--- RECORDS Enclosed Below ---
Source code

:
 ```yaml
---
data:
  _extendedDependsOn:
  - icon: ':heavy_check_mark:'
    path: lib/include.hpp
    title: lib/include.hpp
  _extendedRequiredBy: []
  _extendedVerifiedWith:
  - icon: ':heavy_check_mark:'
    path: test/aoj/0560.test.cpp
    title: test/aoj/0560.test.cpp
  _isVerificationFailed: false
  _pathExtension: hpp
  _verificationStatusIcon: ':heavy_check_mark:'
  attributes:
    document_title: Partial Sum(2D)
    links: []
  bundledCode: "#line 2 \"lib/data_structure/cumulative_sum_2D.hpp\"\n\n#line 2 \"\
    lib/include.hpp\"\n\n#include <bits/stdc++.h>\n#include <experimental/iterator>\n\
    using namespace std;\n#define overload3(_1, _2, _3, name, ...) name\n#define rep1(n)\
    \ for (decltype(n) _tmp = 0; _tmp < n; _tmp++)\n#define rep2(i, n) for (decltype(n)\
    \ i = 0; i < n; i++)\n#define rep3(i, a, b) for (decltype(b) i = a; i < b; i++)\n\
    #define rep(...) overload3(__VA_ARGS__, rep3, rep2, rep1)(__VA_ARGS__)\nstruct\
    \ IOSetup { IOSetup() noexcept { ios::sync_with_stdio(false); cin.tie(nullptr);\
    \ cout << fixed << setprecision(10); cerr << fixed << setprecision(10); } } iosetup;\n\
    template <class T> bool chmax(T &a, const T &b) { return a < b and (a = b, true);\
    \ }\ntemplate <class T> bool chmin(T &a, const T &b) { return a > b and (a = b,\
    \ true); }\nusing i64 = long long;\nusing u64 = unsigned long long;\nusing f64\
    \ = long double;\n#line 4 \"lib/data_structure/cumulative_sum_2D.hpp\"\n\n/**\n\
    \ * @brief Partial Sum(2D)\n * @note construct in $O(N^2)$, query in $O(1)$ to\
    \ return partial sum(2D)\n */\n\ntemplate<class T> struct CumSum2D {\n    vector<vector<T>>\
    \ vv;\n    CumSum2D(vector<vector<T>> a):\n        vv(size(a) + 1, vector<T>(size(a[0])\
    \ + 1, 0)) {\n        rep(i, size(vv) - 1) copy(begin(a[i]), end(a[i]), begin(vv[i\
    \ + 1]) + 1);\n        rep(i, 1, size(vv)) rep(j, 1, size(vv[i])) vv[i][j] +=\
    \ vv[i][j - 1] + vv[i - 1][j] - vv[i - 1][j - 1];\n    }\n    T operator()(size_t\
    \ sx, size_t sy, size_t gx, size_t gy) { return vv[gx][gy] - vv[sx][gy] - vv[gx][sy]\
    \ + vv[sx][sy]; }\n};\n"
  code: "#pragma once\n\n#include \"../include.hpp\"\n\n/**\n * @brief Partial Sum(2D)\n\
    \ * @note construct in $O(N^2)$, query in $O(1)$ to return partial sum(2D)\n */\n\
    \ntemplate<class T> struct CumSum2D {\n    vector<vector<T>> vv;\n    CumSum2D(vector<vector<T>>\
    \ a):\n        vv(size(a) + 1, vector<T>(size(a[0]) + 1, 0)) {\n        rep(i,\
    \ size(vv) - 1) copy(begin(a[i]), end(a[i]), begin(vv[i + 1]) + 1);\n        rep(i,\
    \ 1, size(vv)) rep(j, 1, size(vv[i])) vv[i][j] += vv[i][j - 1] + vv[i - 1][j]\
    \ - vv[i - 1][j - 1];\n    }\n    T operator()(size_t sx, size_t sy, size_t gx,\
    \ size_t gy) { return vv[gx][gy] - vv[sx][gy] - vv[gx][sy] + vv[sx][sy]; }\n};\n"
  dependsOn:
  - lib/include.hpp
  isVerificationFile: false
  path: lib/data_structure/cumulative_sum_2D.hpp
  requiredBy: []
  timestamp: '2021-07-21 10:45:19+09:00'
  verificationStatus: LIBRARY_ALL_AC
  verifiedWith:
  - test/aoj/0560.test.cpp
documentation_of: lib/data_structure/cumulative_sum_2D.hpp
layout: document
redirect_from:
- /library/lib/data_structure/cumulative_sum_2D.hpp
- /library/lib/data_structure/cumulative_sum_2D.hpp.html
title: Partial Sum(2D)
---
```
--- End of Enclosed RECORDS ---
In the records above, find each line that holds the word "brief"; copy all such lines.

    \ * @brief Partial Sum(2D)\n * @note construct in $O(N^2)$, query in $O(1)$ to\
  code: "#pragma once\n\n#include \"../include.hpp\"\n\n/**\n * @brief Partial Sum(2D)\n\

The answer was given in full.